=== Begin Enclosure ===
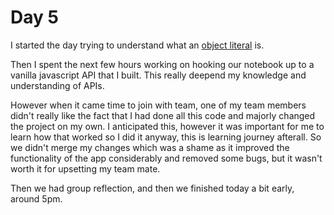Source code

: # Day 5

I started the day trying to understand what an [object literal](./object_literals.md) is.

Then I spent the next few hours working on hooking our notebook up to a vanilla javascript API that I built. This really deepend my knowledge and understanding of APIs.

However when it came time to join with team, one of my team members didn't really like the fact that I had done all this code and majorly changed the project on my own. I anticipated this, however it was important for me to learn how that worked so I did it anyway, this is learning journey afterall. So we didn't merge my changes which was a shame as it improved the functionality of the app considerably and removed some bugs, but it wasn't worth it for upsetting my team mate.

Then we had group reflection, and then we finished today a bit early, around 5pm.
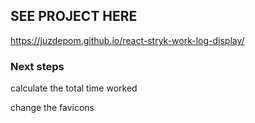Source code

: ## SEE PROJECT HERE

https://juzdepom.github.io/react-stryk-work-log-display/

### Next steps

calculate the total time worked

change the favicons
=== End Enclosure ===
- [EXERCISE DESCRIPTION]
Go line by line through the material and count the lines holding the word "that". State only the total.

- [YOUR SOLUTION]
2